Opinion: Should CU’s football program define its school pride?

The opinions represented in this article do not necessarily represent those of the staff of the nor any of its sponsors. 

For a Division I state university, football is king.

It’s what defines an athletic department’s image, and it’s what shapes the attitudes and pride of the student body.

But for the University of Colorado, that pride can and should be based on to so much more than football. Across many varsity and club sports, CU student-athletes are representing their university with hard work and success. These athletes deserve the recognition that CU football is given no matter the record.

CU quarterback Jordan Webb in the first quarter of the  blackout game against ASU Oct. 11, 2012. CUI’s Caryn Maconi writes on how she believes that the football program should not define the university. (CU Independent/James Bradbury)
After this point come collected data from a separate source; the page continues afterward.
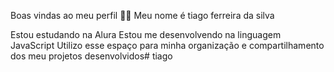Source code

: Boas vindas ao meu perfil 💙💙
Meu nome é tiago ferreira da silva 

Estou estudando na Alura
Estou me desenvolvendo na linguagem JavaScript
Utilizo esse espaço para minha organização e compartilhamento dos meu projetos desenvolvidos# tiago
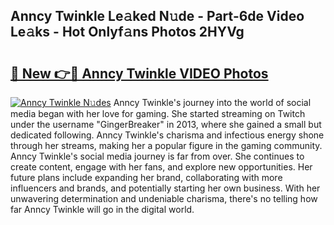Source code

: ## Anncy Twinkle Le𝚊ked N𝚞de - Part-6de Video Le𝚊ks - Hot Onlyf𝚊ns Photos 2HYVg

# <h2><a href="http://ab35162.deff.icu/?id=Anncy+Twinkle">🔗 New 👉🔴 Anncy Twinkle VIDEO Photos</a></h2>

[![Anncy Twinkle N𝚞des](https://i.imgur.com/rIISA9y.gif)](http://ab35162.deff.icu/?id=Anncy+Twinkle)
Anncy Twinkle's journey into the world of social media began with her love for gaming. She started streaming on Twitch under the username "GingerBreaker" in 2013, where she gained a small but dedicated following. Anncy Twinkle's charisma and infectious energy shone through her streams, making her a popular figure in the gaming community. Anncy Twinkle's social media journey is far from over. She continues to create content, engage with her fans, and explore new opportunities. Her future plans include expanding her brand, collaborating with more influencers and brands, and potentially starting her own business. With her unwavering determination and undeniable charisma, there's no telling how far Anncy Twinkle will go in the digital world.

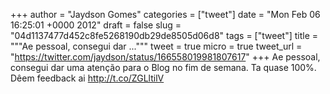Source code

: 
+++
author = "Jaydson Gomes"
categories = ["tweet"]
date = "Mon Feb 06 16:25:01 +0000 2012"
draft = false
slug = "04d1137477d452c8fe5268190db29de8505d06d8"
tags = ["tweet"]
title = """Ae pessoal, consegui dar ..."""
tweet = true
micro = true
tweet_url = "https://twitter.com/jaydson/status/166558019981807617"
+++
Ae pessoal, consegui dar uma atenção para o Blog no fim de semana. Ta quase 100%. Dêem feedback ai http://t.co/ZGLltilV
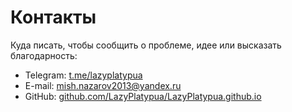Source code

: # Контакты

Куда писать, чтобы сообщить о проблеме, идее или высказать благодарность:

- Telegram: [t.me/lazyplatypua](https://t.me/lazyplatypua)
- E-mail: [mish.nazarov2013@yandex.ru](mailto:mish.nazarov2013@yandex.ru)
- GitHub: [github.com/LazyPlatypua/LazyPlatypua.github.io](https://github.com/LazyPlatypua/LazyPlatypua.github.io)
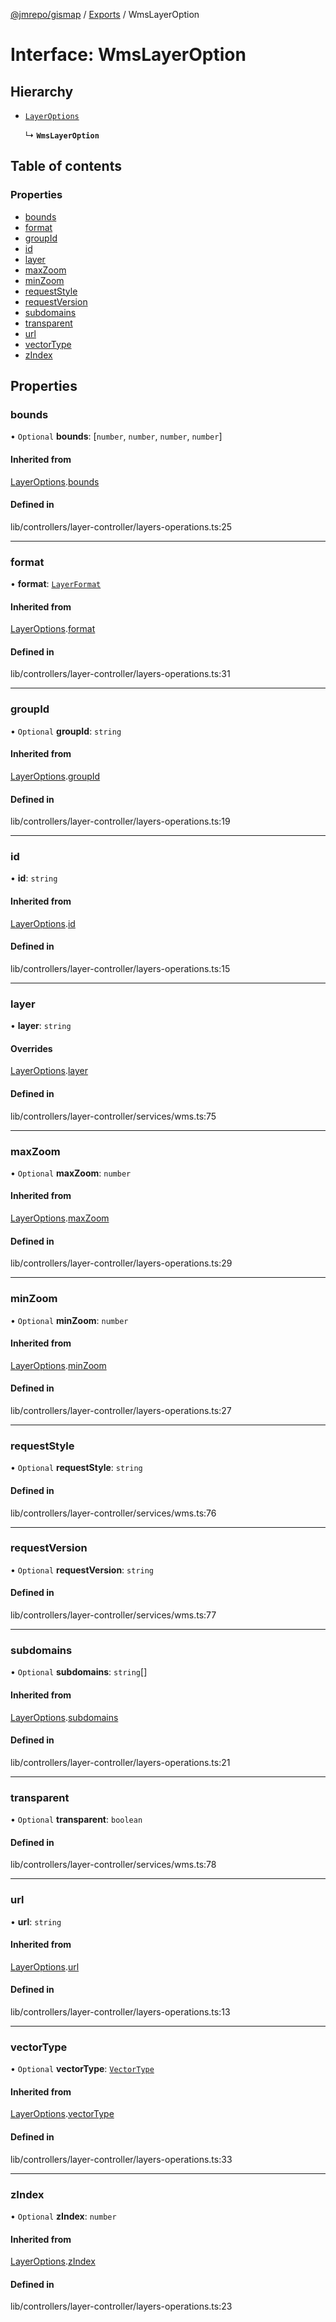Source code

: [@jmrepo/gismap](../README.md) / [Exports](../modules.md) / WmsLayerOption

# Interface: WmsLayerOption

## Hierarchy

-   [`LayerOptions`](LayerOptions.md)

    ↳ **`WmsLayerOption`**

## Table of contents

### Properties

-   [bounds](WmsLayerOption.md#bounds)
-   [format](WmsLayerOption.md#format)
-   [groupId](WmsLayerOption.md#groupid)
-   [id](WmsLayerOption.md#id)
-   [layer](WmsLayerOption.md#layer)
-   [maxZoom](WmsLayerOption.md#maxzoom)
-   [minZoom](WmsLayerOption.md#minzoom)
-   [requestStyle](WmsLayerOption.md#requeststyle)
-   [requestVersion](WmsLayerOption.md#requestversion)
-   [subdomains](WmsLayerOption.md#subdomains)
-   [transparent](WmsLayerOption.md#transparent)
-   [url](WmsLayerOption.md#url)
-   [vectorType](WmsLayerOption.md#vectortype)
-   [zIndex](WmsLayerOption.md#zindex)

## Properties

### bounds

• `Optional` **bounds**: [`number`, `number`, `number`, `number`]

#### Inherited from

[LayerOptions](LayerOptions.md).[bounds](LayerOptions.md#bounds)

#### Defined in

lib/controllers/layer-controller/layers-operations.ts:25

---

### format

• **format**: [`LayerFormat`](../enums/LayerFormat.md)

#### Inherited from

[LayerOptions](LayerOptions.md).[format](LayerOptions.md#format)

#### Defined in

lib/controllers/layer-controller/layers-operations.ts:31

---

### groupId

• `Optional` **groupId**: `string`

#### Inherited from

[LayerOptions](LayerOptions.md).[groupId](LayerOptions.md#groupid)

#### Defined in

lib/controllers/layer-controller/layers-operations.ts:19

---

### id

• **id**: `string`

#### Inherited from

[LayerOptions](LayerOptions.md).[id](LayerOptions.md#id)

#### Defined in

lib/controllers/layer-controller/layers-operations.ts:15

---

### layer

• **layer**: `string`

#### Overrides

[LayerOptions](LayerOptions.md).[layer](LayerOptions.md#layer)

#### Defined in

lib/controllers/layer-controller/services/wms.ts:75

---

### maxZoom

• `Optional` **maxZoom**: `number`

#### Inherited from

[LayerOptions](LayerOptions.md).[maxZoom](LayerOptions.md#maxzoom)

#### Defined in

lib/controllers/layer-controller/layers-operations.ts:29

---

### minZoom

• `Optional` **minZoom**: `number`

#### Inherited from

[LayerOptions](LayerOptions.md).[minZoom](LayerOptions.md#minzoom)

#### Defined in

lib/controllers/layer-controller/layers-operations.ts:27

---

### requestStyle

• `Optional` **requestStyle**: `string`

#### Defined in

lib/controllers/layer-controller/services/wms.ts:76

---

### requestVersion

• `Optional` **requestVersion**: `string`

#### Defined in

lib/controllers/layer-controller/services/wms.ts:77

---

### subdomains

• `Optional` **subdomains**: `string`[]

#### Inherited from

[LayerOptions](LayerOptions.md).[subdomains](LayerOptions.md#subdomains)

#### Defined in

lib/controllers/layer-controller/layers-operations.ts:21

---

### transparent

• `Optional` **transparent**: `boolean`

#### Defined in

lib/controllers/layer-controller/services/wms.ts:78

---

### url

• **url**: `string`

#### Inherited from

[LayerOptions](LayerOptions.md).[url](LayerOptions.md#url)

#### Defined in

lib/controllers/layer-controller/layers-operations.ts:13

---

### vectorType

• `Optional` **vectorType**: [`VectorType`](../enums/VectorType.md)

#### Inherited from

[LayerOptions](LayerOptions.md).[vectorType](LayerOptions.md#vectortype)

#### Defined in

lib/controllers/layer-controller/layers-operations.ts:33

---

### zIndex

• `Optional` **zIndex**: `number`

#### Inherited from

[LayerOptions](LayerOptions.md).[zIndex](LayerOptions.md#zindex)

#### Defined in

lib/controllers/layer-controller/layers-operations.ts:23
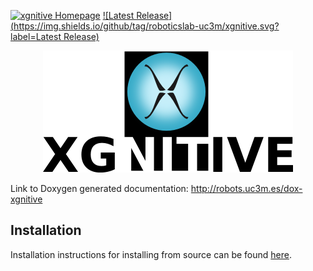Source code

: [![xgnitive Homepage](https://img.shields.io/badge/xgnitive--orange.svg)](http://robots.uc3m.es/dox-xgnitive) [![Latest Release](https://img.shields.io/github/tag/roboticslab-uc3m/xgnitive.svg?label=Latest Release)](https://github.com/roboticslab-uc3m/xgnitive/tags)

<p align="center">
  <img src="doc/fig/xgnitive-400px_v2.png" alt="XGNITIVE logo"/>
</p>

Link to Doxygen generated documentation: http://robots.uc3m.es/dox-xgnitive

## Installation

Installation instructions for installing from source can be found [here](https://github.com/roboticslab-uc3m/xgnitive/blob/develop/doc/xgnitive_install_ubuntu_14_04.md).
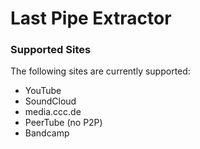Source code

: # Last Pipe Extractor

### Supported Sites
The following sites are currently supported:
- YouTube
- SoundCloud
- media.ccc.de
- PeerTube (no P2P)
- Bandcamp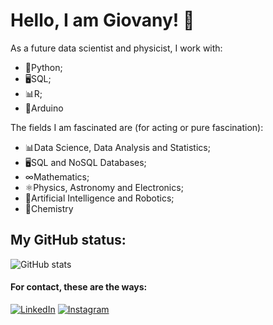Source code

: # Hello, I am Giovany! 👋

As a future data scientist and physicist, I work with:
- 🐍Python;
- 🖥SQL;
- 📊R;
- 🤖Arduino

The fields I am fascinated are (for acting or pure fascination):
- 📊Data Science, Data Analysis and Statistics;
- 🖥SQL and NoSQL Databases;
- ∞Mathematics;
- ⚛Physics, Astronomy and Electronics;
- 🤖Artificial Intelligence and Robotics;
- 🧪Chemistry

## My GitHub status:
![GitHub stats](https://github-readme-stats-git-masterrstaa-rickstaa.vercel.app/api?username=GiovanyRezende&hide_title=true&show_icons=true&include_all_commits=false&count_private=true&line_height=25&hide=issues&bg_color=000&title_color=FF00F6&text_color=FFF&border_radius=3&border_color=36123c&icon_color=FF00F6&theme=jolly)

#### For contact, these are the ways:

[![LinkedIn](https://img.shields.io/badge/LinkedIn-0077B5?style=for-the-badge&logo=linkedin&logoColor=white)](https://www.linkedin.com/in/giovanyrezende/)
[![Instagram](https://img.shields.io/badge/-Instagram-000?style=for-the-badge&logo=instagram&logoColor=white)](https://www.instagram.com/giovanyr_medeiros/)


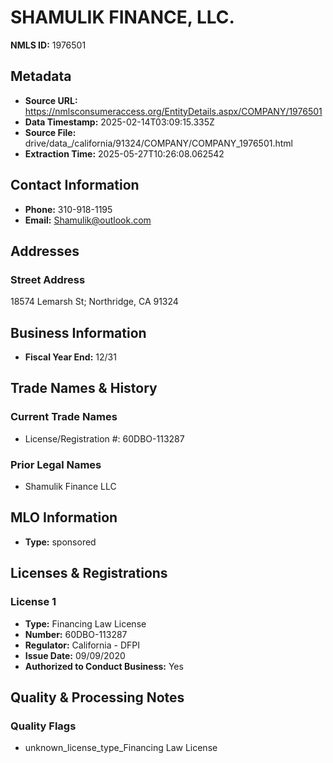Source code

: # SHAMULIK FINANCE, LLC.

**NMLS ID:** 1976501

## Metadata
- **Source URL:** https://nmlsconsumeraccess.org/EntityDetails.aspx/COMPANY/1976501
- **Data Timestamp:** 2025-02-14T03:09:15.335Z
- **Source File:** drive/data_/california/91324/COMPANY/COMPANY_1976501.html
- **Extraction Time:** 2025-05-27T10:26:08.062542

## Contact Information
- **Phone:** 310-918-1195
- **Email:** Shamulik@outlook.com

## Addresses
### Street Address
18574 Lemarsh St; Northridge, CA 91324

## Business Information
- **Fiscal Year End:** 12/31

## Trade Names & History
### Current Trade Names
- License/Registration #: 60DBO-113287

### Prior Legal Names
- Shamulik Finance LLC

## MLO Information
- **Type:** sponsored

## Licenses & Registrations

### License 1
- **Type:** Financing Law License
- **Number:** 60DBO-113287
- **Regulator:** California - DFPI
- **Issue Date:** 09/09/2020
- **Authorized to Conduct Business:** Yes

## Quality & Processing Notes
### Quality Flags
- unknown_license_type_Financing Law License
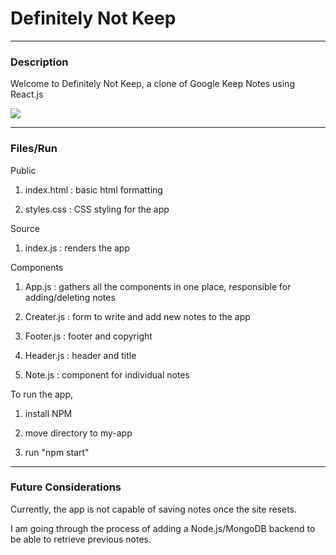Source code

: # Definitely Not Keep
-----
### Description
Welcome to Definitely Not Keep, a clone of Google Keep Notes using React.js 

![](images/tutorial.gif)

-----
### Files/Run

Public 
1) index.html : basic html formatting
	
2) styles.css : CSS styling for the app

Source
1) index.js : renders the app

Components
1) App.js : gathers all the components in one place, responsible for adding/deleting notes
	
2) Creater.js : form to write and add new notes to the app
	
3) Footer.js : footer and copyright
	
4) Header.js : header and title 
	
5) Note.js : component for individual notes 
	

To run the app, 
1) install NPM
	
2) move directory to my-app
	
3) run "npm start"
  
-----
### Future Considerations

Currently, the app is not capable of saving notes once the site resets.

I am going through the process of adding a Node.js/MongoDB backend to be able to retrieve previous notes. 
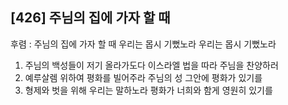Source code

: ## [426] 주님의 집에 가자 할 때

후렴 : 주님의 집에 가자 할 때 우리는 몹시 기뻤노라 우리는 몹시 기뻤노라

1) 주님의 백성들이 저기 올라가도다 이스라엘 법을 따라 주님을 찬양하러
2) 예루살렘 위하여 평화를 빌어주라 주님의 성 그안에 평화가 있기를
3) 형제와 벗을 위해 우리는 말하노라 평화가 너희와 함게 영원히 있기를
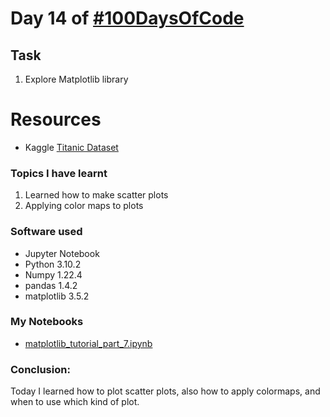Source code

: # Day 14 of [#100DaysOfCode](https://twitter.com/Param3021/status/1537358511981887489)

## Task
1. Explore Matplotlib library

# Resources
- Kaggle [Titanic Dataset](https://www.kaggle.com/competitions/titanic/data?select=train.csv)

### Topics I have learnt
1. Learned how to make scatter plots
2. Applying color maps to plots

### Software used
- Jupyter Notebook
- Python 3.10.2
- Numpy 1.22.4
- pandas 1.4.2
- matplotlib 3.5.2

### My Notebooks
- [matplotlib_tutorial_part_7.ipynb](./matplotlib_tutorial_part_7.ipynb)

### Conclusion:
Today I learned how to plot scatter plots, also how to apply colormaps, and when to use which kind of plot.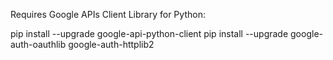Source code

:Requires Google APIs Client Library for Python:

pip install --upgrade google-api-python-client
pip install --upgrade google-auth-oauthlib google-auth-httplib2
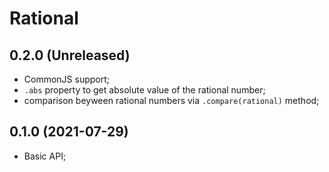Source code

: # Rational

## 0.2.0 (Unreleased)

- CommonJS support;
- `.abs` property to get absolute value of the rational number;
- comparison beyween rational numbers via `.compare(rational)` method;

## 0.1.0 (2021-07-29)

- Basic API;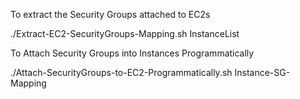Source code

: To extract the Security Groups attached to EC2s

  ./Extract-EC2-SecurityGroups-Mapping.sh InstanceList <PROFILE>
  
To Attach Security Groups into Instances Programmatically

  ./Attach-SecurityGroups-to-EC2-Programmatically.sh Instance-SG-Mapping <PROFILE>
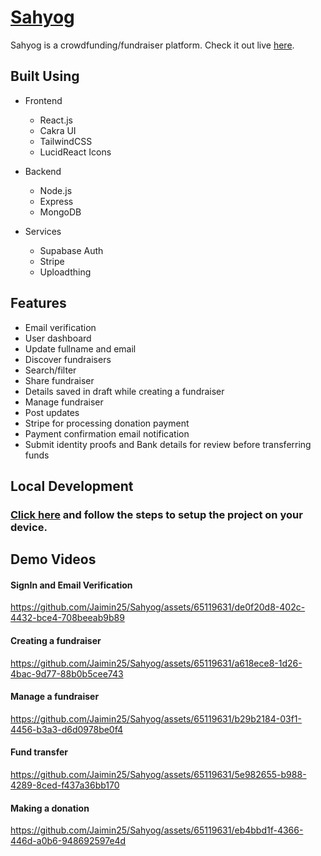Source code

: # [Sahyog](https://sahyogweb.vercel.app)
Sahyog is a crowdfunding/fundraiser platform. 
Check it out live [here](https://sahyogweb.vercel.app).

## Built Using

- Frontend
  - React.js
  - Cakra UI
  - TailwindCSS
  - LucidReact Icons

- Backend
  - Node.js
  - Express
  - MongoDB

- Services
  - Supabase Auth
  - Stripe
  - Uploadthing

## Features

- Email verification
- User dashboard
- Update fullname and email
- Discover fundraisers
- Search/filter
- Share fundraiser
- Details saved in draft while creating a fundraiser
- Manage fundraiser
- Post updates
- Stripe for processing donation payment
- Payment confirmation email notification
- Submit identity proofs and Bank details for review before transferring funds

## Local Development

### [Click here](https://github.com/Jaimin25/ConvoNest/blob/main/DEVELOPERS.md) and follow the steps to setup the project on your device.

## Demo Videos

#### SignIn and Email Verification 
https://github.com/Jaimin25/Sahyog/assets/65119631/de0f20d8-402c-4432-bce4-708beeab9b89

#### Creating a fundraiser
https://github.com/Jaimin25/Sahyog/assets/65119631/a618ece8-1d26-4bac-9d77-88b0b5cee743

#### Manage a fundraiser 
https://github.com/Jaimin25/Sahyog/assets/65119631/b29b2184-03f1-4456-b3a3-d6d0978be0f4

#### Fund transfer
https://github.com/Jaimin25/Sahyog/assets/65119631/5e982655-b988-4289-8ced-f437a36bb170

#### Making a donation
https://github.com/Jaimin25/Sahyog/assets/65119631/eb4bbd1f-4366-446d-a0b6-948692597e4d


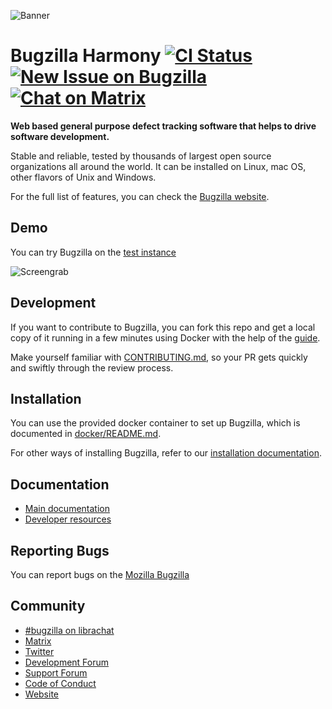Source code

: ![Banner](images/banner.png)
# Bugzilla Harmony [![CI Status](https://github.com/bugzilla/harmony/workflows/Release%20Tests/badge.svg)](https://github.com/bugzilla/harmony/actions?query=workflow%3A%22Release+Tests%22) [![New Issue on Bugzilla](https://img.shields.io/badge/new%20issue-on%20bugzilla-blueviolet?style=flat)](https://bugzilla.mozilla.org/enter_bug.cgi?product=Bugzilla&format=__default__ "Report a new issue") [![Chat on Matrix](https://img.shields.io/badge/chat-on%20matrix-blue?style=flat&icon=matrix)](https://matrix.to/#/#bugzilla:mozilla.org)

**Web based general purpose defect tracking software that helps to drive
software development.**

Stable and reliable, tested by thousands of largest open source
organizations all around the world. It can be installed on Linux, mac OS,
other flavors of Unix and Windows.

For the full list of features, you can check the
[Bugzilla website](https://www.bugzilla.org/features/).

## Demo

You can try Bugzilla on the
[test instance](https://harmony.bugzilla.ninja)

![Screengrab](images/bzgif.gif)

## Development

If you want to contribute to Bugzilla, you can fork this repo and get a
local copy of it running in a few minutes using Docker with the help of
the [guide](docker/development.md).

Make yourself familiar with [CONTRIBUTING.md](CONTRIBUTING.md), so your
PR gets quickly and swiftly through the review process.

## Installation

You can use the provided docker container to set up Bugzilla, which is
documented in [docker/README.md](docker/README.md).

For other ways of installing Bugzilla, refer to our
[installation documentation](https://bugzilla.readthedocs.io/en/latest/installing/index.html).

## Documentation

* [Main documentation](https://bugzilla.readthedocs.io)
* [Developer resources](https://www.bugzilla.org/developers/)

## Reporting Bugs

You can report bugs on the
[Mozilla Bugzilla](https://bugzilla.mozilla.org/enter_bug.cgi?product=Bugzilla&format=__default__)

## Community

* [#bugzilla on librachat](irc://irc.libra.chat/bugzilla)
* [Matrix](https://matrix.to/#/#bugzilla:mozilla.org)
* [Twitter](https://twitter.com/bugzilla)
* [Development Forum](https://www.mozilla.org/en-US/about/forums/#dev-apps-bugzilla)
* [Support Forum](https://www.mozilla.org/en-US/about/forums/#support-bugzilla)
* [Code of Conduct](CODE_OF_CONDUCT.md)
* [Website](https://www.bugzilla.org)
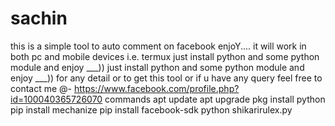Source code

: # sachin
this is a simple tool to auto comment on facebook enjoY....
it will work in both pc and mobile devices i.e. termux 
just install python and some python module and enjoy ___)) 
just install python and some python module and enjoy ___))
for any detail or to get this tool or if u have any query feel free to contact me @- https://www.facebook.com/profile.php?id=100040365726070
commands
apt update 
apt upgrade 
pkg install python
pip install mechanize
pip install facebook-sdk
python shikarirulex.py
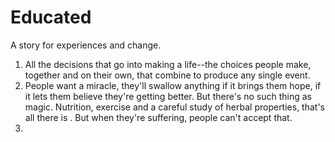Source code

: # Educated

A story for experiences and change.

1. All the decisions that go into making a life--the choices people make, together and on their own, that combine to produce any single event.
2. People want a miracle, they'll swallow anything if it brings them hope, if it lets them believe they're getting better. But there's no such thing as magic. Nutrition, exercise and a careful study of herbal properties, that's all there is . But when they're suffering, people can't accept that. 
3. 
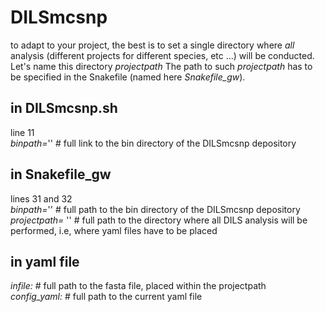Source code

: # DILSmcsnp  
to adapt to your project, the best is to set a single directory where *all* analysis (different projects for different species, etc ...) will be conducted.   
Let's name this directory *projectpath* 
The path to such *projectpath* has to be specified in the Snakefile (named here *Snakefile_gw*).  
   
## in DILSmcsnp.sh  
line 11  
*binpath=*'' # full link to the bin directory of the DILSmcsnp depository  
  
## in Snakefile_gw  
lines 31 and 32  
*binpath=*'' # full path to the bin directory of the DILSmcsnp depository  
*projectpath=* '' # full path to the directory where all DILS analysis will be performed, i.e, where yaml files have to be placed  
  
## in yaml file  
*infile:* # full path to the fasta file, placed within the projectpath  
*config_yaml:* # full path to the current yaml file
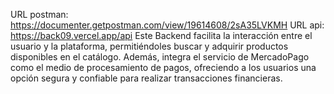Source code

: URL postman:
https://documenter.getpostman.com/view/19614608/2sA35LVKMH
URL api:
https://back09.vercel.app/api
Este Backend facilita la interacción entre el usuario y la plataforma, permitiéndoles buscar y 
adquirir productos disponibles en el catálogo. Además, integra el servicio de MercadoPago como el 
medio de procesamiento de pagos, ofreciendo a los usuarios una opción segura y confiable para 
realizar transacciones financieras. 
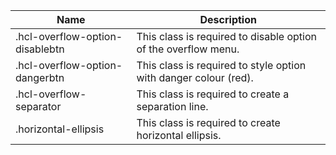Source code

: | Name                             | Description                                                      |
| -------------------------------- | ---------------------------------------------------------------- |
| .hcl-overflow-option-disablebtn  | This class is required to disable option of the overflow menu.   |
| .hcl-overflow-option-dangerbtn   | This class is required to style option with danger colour (red). |
| .hcl-overflow-separator          | This class is required to create a separation line.              |
| .horizontal-ellipsis             | This class is required to create horizontal ellipsis.            |
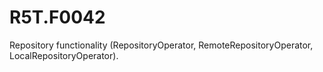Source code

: # R5T.F0042
Repository functionality (RepositoryOperator, RemoteRepositoryOperator, LocalRepositoryOperator).
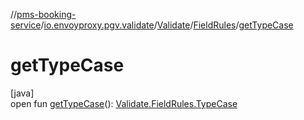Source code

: //[pms-booking-service](../../../../index.md)/[io.envoyproxy.pgv.validate](../../index.md)/[Validate](../index.md)/[FieldRules](index.md)/[getTypeCase](get-type-case.md)

# getTypeCase

[java]\
open fun [getTypeCase](get-type-case.md)(): [Validate.FieldRules.TypeCase](-type-case/index.md)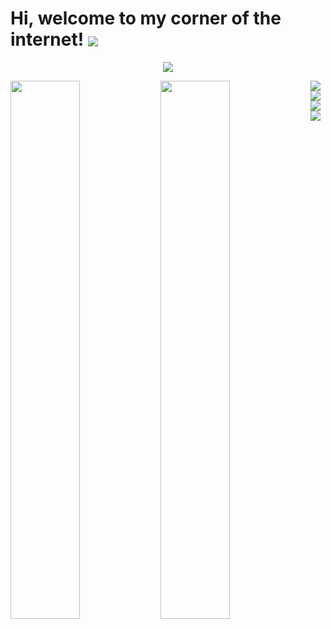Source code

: # Hi, welcome to my corner of the internet! <img align="center" src="https://cdn.discordapp.com/attachments/777542191031255040/923797199857532978/Sprite-0003.gif"/>

<p align="center">
  <img src="https://cdn.discordapp.com/attachments/777542191031255040/923797199589101618/moon.png">
</p>

<img align="left" width="47%" src="https://github-readme-stats.vercel.app/api?username=eviepk12&show_icons=true&theme=gruvbox_light"/>
<img align="left" width="47%" src="https://github-readme-stats.vercel.app/api/top-langs/?username=eviepk12&layout=compact"/>

<img align="left" src="https://img.shields.io/badge/python-3670A0?style=for-the-badge&logo=python&logoColor=ffdd54"/>
<img align="left" src="https://img.shields.io/badge/html5-%23E34F26.svg?style=for-the-badge&logo=html5&logoColor=white"/>
<img align="left" src="https://img.shields.io/badge/css3-%231572B6.svg?style=for-the-badge&logo=css3&logoColor=white"/>
<img align="left" src="https://img.shields.io/badge/java-%23ED8B00.svg?style=for-the-badge&logo=java&logoColor=white"/>
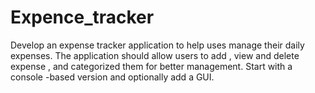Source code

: # Expence_tracker
Develop an expense tracker application to help uses manage their daily expenses. The application should allow  users to add , view and delete  expense , and categorized them for better management. Start with a console -based version and optionally add a GUI.
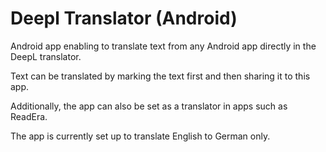 # Deepl Translator (Android)

Android app enabling to translate text from any Android app directly in the DeepL translator.

Text can be translated by marking the text first and then sharing it to this app.

Additionally, the app can also be set as a translator in apps such as ReadEra.

The app is currently set up to translate English to German only.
The CU football team currently stands 1-5 on the season, falling most recently to Arizona State University 51-17 at home on national television. The stands were nearly empty by the end of the night, representing the fatigue CU football enthusiasts are beginning to feel with every Buff shortcoming.

The following evening, fans of CU basketball filled the stands of the Coors Events Center for the first-ever Buffs Madness event, a pep rally kicking off the upcoming men’s and women’s varsity seasons. The Buffs men were the Pac-12 Conference champions last season and were selected into the NCAA Tournament for the first time since 2003, advancing to the third round.

This season’s squad boasts one of its best-ever freshman recruiting classes, offering the possibility of continued improvement. The “C-Unit” student section was even voted one of the highest-ranked student sections in the country by the Naismith Board last year. Fan allegiance to Colorado basketball is stunning, and it continues to grow each year.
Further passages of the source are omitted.